Today is a down day. No work project that has to be done so we are allowed to sleep in if we want. I, however, have been awake by 5:00am every day I have been in Africa. Our down time will be spent at the beach. The water is warm and the sand is clean. Even I enjoyed spending time at the beach and I don't like beaches. Historically, my objections to the beach are threefold: sunburn, sand, and sweating. Sunburn - the name should say it all. Who wants to get burned? With my fair complexion (i.e., pasty white) I burn very easily and I don't like sun block. Sun block is counter-intuitive. I get up in the morning and take a shower so that I am not sticky and greasy feeling. To then apply a substance which makes me sticky and greasy makes no sense. Why shower? Sand - again people leave all logic behind when it comes to sand. We spend huge amounts of time getting the dirt out of our houses and cars, but when we collect all the dirt together in one place we call it a beach and sit in it. Yuk! Somebody came up with the great idea of paving the beach - we call it a pool. Sand gets everywhere. People walk around the beach like they just rode a horse because they have sand in places the vacuum cleaner wont go. Then they get into your car and build a mini beach in your floor mats. In the middle of winter you are still vacuuming sand out of the carpet from your independence day trip to the beach. Sweat - smelly bodily fluids oozing out and covering your entire body. Oh yeah this needs a lot of explaining as to why it is a bad idea. Everybody sweats at the beach, yes, even you ladies. I sweat…a lot. I don't perspire or glisten, I pour out bucket loads of clothes-drenching, friend-offending sweat. Why go to a beach where this is the primary activity. Even with my objections, I had a god time.

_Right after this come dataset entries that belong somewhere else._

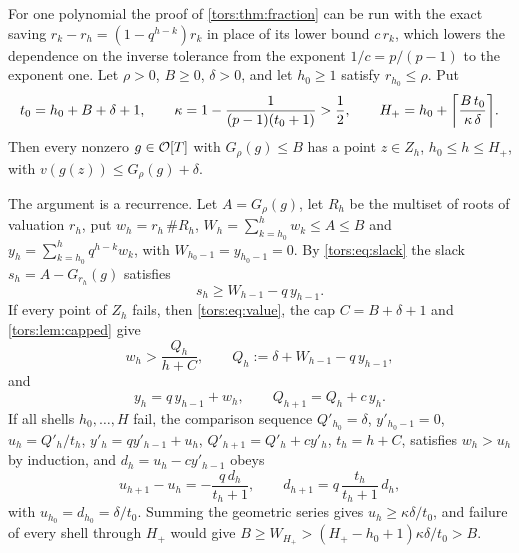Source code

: \begin{remark}\label{tors:prop:linear}\label{tors:rem:linear}
For one polynomial the proof of \cref{tors:thm:fraction} can be run with the exact saving
$r_k-r_h=(1-q^{h-k})r_k$ in place of its lower bound $c\,r_k$, which lowers the dependence
on the inverse tolerance from the exponent $1/c=p/(p-1)$ to the exponent one. Let
$\rho>0$, $B\ge0$, $\delta>0$, and let $h_0\ge1$ satisfy $r_{h_0}\le\rho$. Put
\[
  t_0=h_0+B+\delta+1,\qquad \kappa=1-\frac1{(p-1)(t_0+1)}>\frac12,\qquad
  H_+=h_0+\ceil*{\frac{B\,t_0}{\kappa\,\delta}} .
\]
Then every nonzero $g\in\mathcal{O}[T]$ with $G_\rho(g)\le B$ has a point $z\in Z_h$,
$h_0\le h\le H_+$, with $v(g(z))\le G_\rho(g)+\delta$.

The argument is a recurrence. Let $A=G_\rho(g)$, let $R_h$ be the multiset of roots of
valuation $r_h$, put $w_h=r_h\,\#R_h$, $W_h=\sum_{k=h_0}^hw_k\le A\le B$ and
$y_h=\sum_{k=h_0}^hq^{h-k}w_k$, with $W_{h_0-1}=y_{h_0-1}=0$. By \eqref{tors:eq:slack} the
slack $s_h=A-G_{r_h}(g)$ satisfies
\begin{equation}\label{tors:eq:exactslack}
  s_h\ge W_{h-1}-q\,y_{h-1}.
\end{equation}
If every point of $Z_h$ fails, then \eqref{tors:eq:value}, the cap $C=B+\delta+1$ and
\cref{tors:lem:capped} give
\begin{equation}\label{tors:eq:failure}
  w_h>\frac{Q_h}{h+C},\qquad Q_h:=\delta+W_{h-1}-q\,y_{h-1},
\end{equation}
and
\begin{equation}\label{tors:eq:update}
  y_h=q\,y_{h-1}+w_h,\qquad Q_{h+1}=Q_h+c\,y_h .
\end{equation}
If all shells $h_0,\dots,H$ fail, the comparison sequence $Q'_{h_0}=\delta$,
$y'_{h_0-1}=0$, $u_h=Q'_h/t_h$, $y'_h=qy'_{h-1}+u_h$, $Q'_{h+1}=Q'_h+cy'_h$, $t_h=h+C$,
satisfies $w_h>u_h$ by induction, and $d_h=u_h-cy'_{h-1}$ obeys
\begin{equation}\label{tors:eq:defect}
  u_{h+1}-u_h=-\frac{q\,d_h}{t_h+1},\qquad d_{h+1}=q\,\frac{t_h}{t_h+1}\,d_h ,
\end{equation}
with $u_{h_0}=d_{h_0}=\delta/t_0$. Summing the geometric series gives
$u_h\ge\kappa\delta/t_0$, and failure of every shell through $H_+$ would give
$B\ge W_{H_+}>(H_+-h_0+1)\kappa\delta/t_0>B$.


\end{remark}
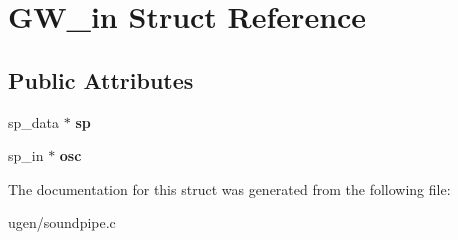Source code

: \hypertarget{structGW__in}{}\section{G\+W\+\_\+in Struct Reference}
\label{structGW__in}
\subsection*{Public Attributes}
\begin{DoxyCompactItemize}
\item 
\hypertarget{structGW__in_a7442e5c3478d2c7534efcd0fdf4c21bf}{}\label{structGW__in_a7442e5c3478d2c7534efcd0fdf4c21bf} 
sp\+\_\+data $\ast$ {\bfseries sp}
\item 
\hypertarget{structGW__in_ab385198bd52878f9d745a593b26f7ad6}{}\label{structGW__in_ab385198bd52878f9d745a593b26f7ad6} 
sp\+\_\+in $\ast$ {\bfseries osc}
\end{DoxyCompactItemize}


The documentation for this struct was generated from the following file\+:\begin{DoxyCompactItemize}
\item 
ugen/soundpipe.\+c\end{DoxyCompactItemize}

While at the beach it becomes necessary to eat lunch. We order from the “hotel,” but soon discover we have overwhelmed the kitchen. Our first clue was the passage of two hours without a hint of food. Maybe there is a language problem we conclude and set out to investigate the delay in vittles. The problem, it turns out, is a shortage of chicken. At home we would simply buy some more and be done with it, but here it requires, catching, killing, and cleaning a sufficient number of birds to feed our crew. At least we know it is fresh.
On the way home we see some venders peddling their wares on the side of the road and decide to stop and take a look. It is the same fare we are accustomed to seeing, but what is of greatest interest is Sophia’s ability to make grown men cry. I don’t care how reasonable the asking price is, Sophia will not quit her bartering until the vender is cursing her unborn children and selling their wares for less than it cost them to make it. She is so good at the haggling that others in the group give their selections to Sophia to do the bartering for them. I suspect that people were not really interested in making purchases, but just wanted the sport of watching Sophia dismantle and individual and walk away with a purchase for pennies on the dollar.